* [Your goal]: Reply with every entry, repeated exactly as given.

* [Data records]:
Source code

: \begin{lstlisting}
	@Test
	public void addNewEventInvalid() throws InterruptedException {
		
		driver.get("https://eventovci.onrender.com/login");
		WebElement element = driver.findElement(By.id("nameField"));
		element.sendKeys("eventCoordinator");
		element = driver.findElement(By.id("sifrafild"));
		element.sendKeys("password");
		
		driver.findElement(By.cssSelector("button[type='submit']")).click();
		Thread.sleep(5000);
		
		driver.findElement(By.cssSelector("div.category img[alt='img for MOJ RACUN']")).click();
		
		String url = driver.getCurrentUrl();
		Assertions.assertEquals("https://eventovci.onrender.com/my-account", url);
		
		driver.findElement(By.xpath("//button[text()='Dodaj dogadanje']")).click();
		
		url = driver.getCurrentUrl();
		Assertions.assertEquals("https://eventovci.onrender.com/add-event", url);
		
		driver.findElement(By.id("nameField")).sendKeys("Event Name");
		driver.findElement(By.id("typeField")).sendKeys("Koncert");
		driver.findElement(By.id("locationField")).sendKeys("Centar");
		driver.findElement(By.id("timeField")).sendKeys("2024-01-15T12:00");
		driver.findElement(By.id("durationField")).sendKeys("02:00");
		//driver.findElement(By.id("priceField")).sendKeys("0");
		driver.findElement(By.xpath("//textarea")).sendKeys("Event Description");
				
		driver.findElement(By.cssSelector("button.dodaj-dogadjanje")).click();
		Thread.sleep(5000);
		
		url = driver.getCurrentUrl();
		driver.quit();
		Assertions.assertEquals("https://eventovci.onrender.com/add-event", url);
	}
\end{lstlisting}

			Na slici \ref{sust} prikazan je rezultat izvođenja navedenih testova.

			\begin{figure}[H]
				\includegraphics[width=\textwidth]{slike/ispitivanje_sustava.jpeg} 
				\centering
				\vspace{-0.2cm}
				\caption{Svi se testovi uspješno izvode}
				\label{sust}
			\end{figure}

* [Output of the task]:
Source code

: \begin{lstlisting}
	@Test
	public void addNewEventInvalid() throws InterruptedException {
		
		driver.get("https://eventovci.onrender.com/login");
		WebElement element = driver.findElement(By.id("nameField"));
		element.sendKeys("eventCoordinator");
		element = driver.findElement(By.id("sifrafild"));
		element.sendKeys("password");
		
		driver.findElement(By.cssSelector("button[type='submit']")).click();
		Thread.sleep(5000);
		
		driver.findElement(By.cssSelector("div.category img[alt='img for MOJ RACUN']")).click();
		
		String url = driver.getCurrentUrl();
		Assertions.assertEquals("https://eventovci.onrender.com/my-account", url);
		
		driver.findElement(By.xpath("//button[text()='Dodaj dogadanje']")).click();
		
		url = driver.getCurrentUrl();
		Assertions.assertEquals("https://eventovci.onrender.com/add-event", url);
		
		driver.findElement(By.id("nameField")).sendKeys("Event Name");
		driver.findElement(By.id("typeField")).sendKeys("Koncert");
		driver.findElement(By.id("locationField")).sendKeys("Centar");
		driver.findElement(By.id("timeField")).sendKeys("2024-01-15T12:00");
		driver.findElement(By.id("durationField")).sendKeys("02:00");
		//driver.findElement(By.id("priceField")).sendKeys("0");
		driver.findElement(By.xpath("//textarea")).sendKeys("Event Description");
				
		driver.findElement(By.cssSelector("button.dodaj-dogadjanje")).click();
		Thread.sleep(5000);
		
		url = driver.getCurrentUrl();
		driver.quit();
		Assertions.assertEquals("https://eventovci.onrender.com/add-event", url);
	}
\end{lstlisting}

			Na slici \ref{sust} prikazan je rezultat izvođenja navedenih testova.

			\begin{figure}[H]
				\includegraphics[width=\textwidth]{slike/ispitivanje_sustava.jpeg} 
				\centering
				\vspace{-0.2cm}
				\caption{Svi se testovi uspješno izvode}
				\label{sust}
			\end{figure}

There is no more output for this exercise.